Task to complete
Copy word for word, please, the lines of the entries below running from the one containing "如果您初识整洁代码，应首先阅读 [Robert C." to the one containing "您可能将会从[方法](#方法", both ends included.
Start of Supplied material
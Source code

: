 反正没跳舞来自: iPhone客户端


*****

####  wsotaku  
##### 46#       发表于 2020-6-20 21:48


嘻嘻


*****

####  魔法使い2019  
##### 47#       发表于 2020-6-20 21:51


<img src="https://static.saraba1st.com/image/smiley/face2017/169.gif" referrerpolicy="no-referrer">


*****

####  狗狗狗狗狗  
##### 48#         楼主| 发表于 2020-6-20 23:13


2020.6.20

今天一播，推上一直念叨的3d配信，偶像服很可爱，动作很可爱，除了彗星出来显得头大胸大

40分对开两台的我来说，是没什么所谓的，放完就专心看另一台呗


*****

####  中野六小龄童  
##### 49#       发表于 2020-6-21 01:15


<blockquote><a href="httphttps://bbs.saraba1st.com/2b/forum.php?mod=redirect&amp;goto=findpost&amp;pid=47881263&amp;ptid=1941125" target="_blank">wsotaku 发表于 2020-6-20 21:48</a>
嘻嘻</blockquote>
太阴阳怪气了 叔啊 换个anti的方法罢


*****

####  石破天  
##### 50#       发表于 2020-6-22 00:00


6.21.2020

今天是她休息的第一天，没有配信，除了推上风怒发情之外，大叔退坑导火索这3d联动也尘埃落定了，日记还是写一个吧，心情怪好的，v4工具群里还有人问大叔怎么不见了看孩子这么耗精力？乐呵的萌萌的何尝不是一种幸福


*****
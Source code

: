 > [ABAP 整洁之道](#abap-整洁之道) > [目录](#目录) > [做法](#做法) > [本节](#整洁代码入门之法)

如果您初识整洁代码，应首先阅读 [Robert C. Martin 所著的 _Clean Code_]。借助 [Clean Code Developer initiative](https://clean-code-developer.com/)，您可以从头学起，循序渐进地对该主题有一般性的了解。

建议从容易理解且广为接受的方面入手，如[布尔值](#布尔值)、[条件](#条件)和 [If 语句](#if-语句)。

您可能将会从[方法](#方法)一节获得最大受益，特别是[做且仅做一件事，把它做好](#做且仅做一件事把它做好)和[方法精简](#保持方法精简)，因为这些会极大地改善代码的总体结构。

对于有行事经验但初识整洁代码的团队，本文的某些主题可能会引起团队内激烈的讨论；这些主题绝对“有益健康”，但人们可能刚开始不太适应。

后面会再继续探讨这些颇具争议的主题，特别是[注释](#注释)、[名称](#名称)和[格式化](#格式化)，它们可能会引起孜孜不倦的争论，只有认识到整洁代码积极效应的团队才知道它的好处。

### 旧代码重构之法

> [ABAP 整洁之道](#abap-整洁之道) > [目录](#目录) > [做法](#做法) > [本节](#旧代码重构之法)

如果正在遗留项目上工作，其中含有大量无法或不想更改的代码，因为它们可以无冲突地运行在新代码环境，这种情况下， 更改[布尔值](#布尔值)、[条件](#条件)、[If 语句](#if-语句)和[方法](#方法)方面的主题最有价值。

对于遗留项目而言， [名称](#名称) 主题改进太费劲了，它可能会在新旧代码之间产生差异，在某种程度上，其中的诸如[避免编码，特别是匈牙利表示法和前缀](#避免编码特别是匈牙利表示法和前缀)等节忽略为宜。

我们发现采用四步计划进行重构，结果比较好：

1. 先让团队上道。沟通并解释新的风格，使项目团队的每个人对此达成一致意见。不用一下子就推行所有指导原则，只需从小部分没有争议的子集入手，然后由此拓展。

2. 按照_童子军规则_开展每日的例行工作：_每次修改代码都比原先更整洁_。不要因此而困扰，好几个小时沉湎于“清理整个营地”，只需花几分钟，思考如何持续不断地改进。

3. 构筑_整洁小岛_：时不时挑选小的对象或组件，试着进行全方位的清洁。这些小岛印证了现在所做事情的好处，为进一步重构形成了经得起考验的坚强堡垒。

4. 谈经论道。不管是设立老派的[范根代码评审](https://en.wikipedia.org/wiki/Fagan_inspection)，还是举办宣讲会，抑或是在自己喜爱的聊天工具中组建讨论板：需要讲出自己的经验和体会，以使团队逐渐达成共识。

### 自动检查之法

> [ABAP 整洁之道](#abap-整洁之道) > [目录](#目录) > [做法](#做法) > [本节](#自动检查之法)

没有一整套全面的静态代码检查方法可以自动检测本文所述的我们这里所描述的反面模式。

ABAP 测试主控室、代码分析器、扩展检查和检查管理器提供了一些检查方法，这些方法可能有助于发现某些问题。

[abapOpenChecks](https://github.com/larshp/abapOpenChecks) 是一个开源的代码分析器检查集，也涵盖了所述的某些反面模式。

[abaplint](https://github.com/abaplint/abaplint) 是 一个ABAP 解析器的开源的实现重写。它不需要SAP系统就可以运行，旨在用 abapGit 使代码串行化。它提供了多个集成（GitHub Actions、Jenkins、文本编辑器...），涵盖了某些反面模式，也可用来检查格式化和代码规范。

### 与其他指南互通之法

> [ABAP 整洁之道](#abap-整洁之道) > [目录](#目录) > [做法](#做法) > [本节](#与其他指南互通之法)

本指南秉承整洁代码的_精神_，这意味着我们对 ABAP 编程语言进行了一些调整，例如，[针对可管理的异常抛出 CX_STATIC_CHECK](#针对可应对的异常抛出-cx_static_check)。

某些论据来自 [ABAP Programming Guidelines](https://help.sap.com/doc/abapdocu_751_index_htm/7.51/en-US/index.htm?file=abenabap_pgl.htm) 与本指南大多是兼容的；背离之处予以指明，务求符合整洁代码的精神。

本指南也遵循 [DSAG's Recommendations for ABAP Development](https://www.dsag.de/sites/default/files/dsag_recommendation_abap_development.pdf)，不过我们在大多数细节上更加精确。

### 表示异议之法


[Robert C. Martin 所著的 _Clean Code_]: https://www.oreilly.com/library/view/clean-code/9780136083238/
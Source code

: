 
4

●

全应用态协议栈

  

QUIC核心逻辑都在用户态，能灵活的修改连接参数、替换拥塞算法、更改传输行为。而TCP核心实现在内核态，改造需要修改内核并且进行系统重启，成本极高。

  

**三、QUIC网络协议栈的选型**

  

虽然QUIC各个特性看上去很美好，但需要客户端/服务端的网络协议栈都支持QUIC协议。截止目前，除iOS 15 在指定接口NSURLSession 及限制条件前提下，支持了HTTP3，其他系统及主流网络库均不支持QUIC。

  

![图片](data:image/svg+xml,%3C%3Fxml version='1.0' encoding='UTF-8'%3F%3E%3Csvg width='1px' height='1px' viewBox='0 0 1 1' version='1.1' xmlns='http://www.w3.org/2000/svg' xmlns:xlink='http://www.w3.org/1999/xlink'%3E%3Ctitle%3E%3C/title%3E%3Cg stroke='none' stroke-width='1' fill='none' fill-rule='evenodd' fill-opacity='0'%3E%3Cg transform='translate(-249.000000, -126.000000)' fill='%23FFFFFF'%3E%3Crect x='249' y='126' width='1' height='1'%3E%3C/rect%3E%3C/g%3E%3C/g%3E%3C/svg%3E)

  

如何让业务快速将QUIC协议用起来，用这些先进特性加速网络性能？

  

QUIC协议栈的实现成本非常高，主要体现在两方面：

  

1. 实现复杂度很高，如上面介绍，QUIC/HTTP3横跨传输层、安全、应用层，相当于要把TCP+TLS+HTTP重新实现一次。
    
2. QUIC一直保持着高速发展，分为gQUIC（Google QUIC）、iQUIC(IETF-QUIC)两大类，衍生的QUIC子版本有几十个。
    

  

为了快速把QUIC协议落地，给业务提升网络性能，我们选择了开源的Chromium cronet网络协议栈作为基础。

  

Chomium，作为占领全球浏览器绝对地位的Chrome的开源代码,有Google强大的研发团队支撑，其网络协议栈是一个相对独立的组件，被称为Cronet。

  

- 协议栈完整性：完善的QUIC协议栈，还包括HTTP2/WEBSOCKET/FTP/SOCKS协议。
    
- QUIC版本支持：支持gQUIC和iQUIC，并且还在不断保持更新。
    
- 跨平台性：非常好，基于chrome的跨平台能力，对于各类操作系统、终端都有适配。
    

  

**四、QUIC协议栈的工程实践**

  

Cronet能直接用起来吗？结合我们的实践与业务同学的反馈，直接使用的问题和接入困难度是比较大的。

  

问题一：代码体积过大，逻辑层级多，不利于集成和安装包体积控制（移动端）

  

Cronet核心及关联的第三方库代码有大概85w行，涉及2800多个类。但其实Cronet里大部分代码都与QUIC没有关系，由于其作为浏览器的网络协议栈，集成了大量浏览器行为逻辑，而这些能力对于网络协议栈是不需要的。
End of Supplied material
The completed task
如果您初识整洁代码，应首先阅读 [Robert C. Martin 所著的 _Clean Code_]。借助 [Clean Code Developer initiative](https://clean-code-developer.com/)，您可以从头学起，循序渐进地对该主题有一般性的了解。

建议从容易理解且广为接受的方面入手，如[布尔值](#布尔值)、[条件](#条件)和 [If 语句](#if-语句)。

您可能将会从[方法](#方法)一节获得最大受益，特别是[做且仅做一件事，把它做好](#做且仅做一件事把它做好)和[方法精简](#保持方法精简)，因为这些会极大地改善代码的总体结构。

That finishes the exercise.